◆ **Your objective**
Return all the entries. Match them word for word.

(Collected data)
──────
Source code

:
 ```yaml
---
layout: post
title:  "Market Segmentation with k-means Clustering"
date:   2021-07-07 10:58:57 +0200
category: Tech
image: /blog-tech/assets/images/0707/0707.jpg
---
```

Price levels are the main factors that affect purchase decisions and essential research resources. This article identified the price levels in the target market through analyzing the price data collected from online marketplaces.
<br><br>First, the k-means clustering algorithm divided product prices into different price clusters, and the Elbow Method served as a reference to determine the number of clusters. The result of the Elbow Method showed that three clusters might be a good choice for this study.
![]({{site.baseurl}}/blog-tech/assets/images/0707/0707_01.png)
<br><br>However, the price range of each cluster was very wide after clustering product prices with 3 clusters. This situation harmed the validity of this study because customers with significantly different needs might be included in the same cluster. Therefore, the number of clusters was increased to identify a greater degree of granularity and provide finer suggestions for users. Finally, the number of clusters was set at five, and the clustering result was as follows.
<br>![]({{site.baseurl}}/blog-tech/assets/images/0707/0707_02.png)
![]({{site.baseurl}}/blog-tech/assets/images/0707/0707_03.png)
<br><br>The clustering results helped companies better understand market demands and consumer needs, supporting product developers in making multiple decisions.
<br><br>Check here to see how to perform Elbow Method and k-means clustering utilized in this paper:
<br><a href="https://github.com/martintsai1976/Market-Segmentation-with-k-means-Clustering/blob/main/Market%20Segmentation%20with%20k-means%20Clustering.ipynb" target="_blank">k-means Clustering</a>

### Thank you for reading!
──────
◆ **Expected output**
Source code

:
 ```yaml
---
layout: post
title:  "Market Segmentation with k-means Clustering"
date:   2021-07-07 10:58:57 +0200
category: Tech
image: /blog-tech/assets/images/0707/0707.jpg
---
```

Price levels are the main factors that affect purchase decisions and essential research resources. This article identified the price levels in the target market through analyzing the price data collected from online marketplaces.
<br><br>First, the k-means clustering algorithm divided product prices into different price clusters, and the Elbow Method served as a reference to determine the number of clusters. The result of the Elbow Method showed that three clusters might be a good choice for this study.
![]({{site.baseurl}}/blog-tech/assets/images/0707/0707_01.png)
<br><br>However, the price range of each cluster was very wide after clustering product prices with 3 clusters. This situation harmed the validity of this study because customers with significantly different needs might be included in the same cluster. Therefore, the number of clusters was increased to identify a greater degree of granularity and provide finer suggestions for users. Finally, the number of clusters was set at five, and the clustering result was as follows.
<br>![]({{site.baseurl}}/blog-tech/assets/images/0707/0707_02.png)
![]({{site.baseurl}}/blog-tech/assets/images/0707/0707_03.png)
<br><br>The clustering results helped companies better understand market demands and consumer needs, supporting product developers in making multiple decisions.
<br><br>Check here to see how to perform Elbow Method and k-means clustering utilized in this paper:
<br><a href="https://github.com/martintsai1976/Market-Segmentation-with-k-means-Clustering/blob/main/Market%20Segmentation%20with%20k-means%20Clustering.ipynb" target="_blank">k-means Clustering</a>

### Thank you for reading!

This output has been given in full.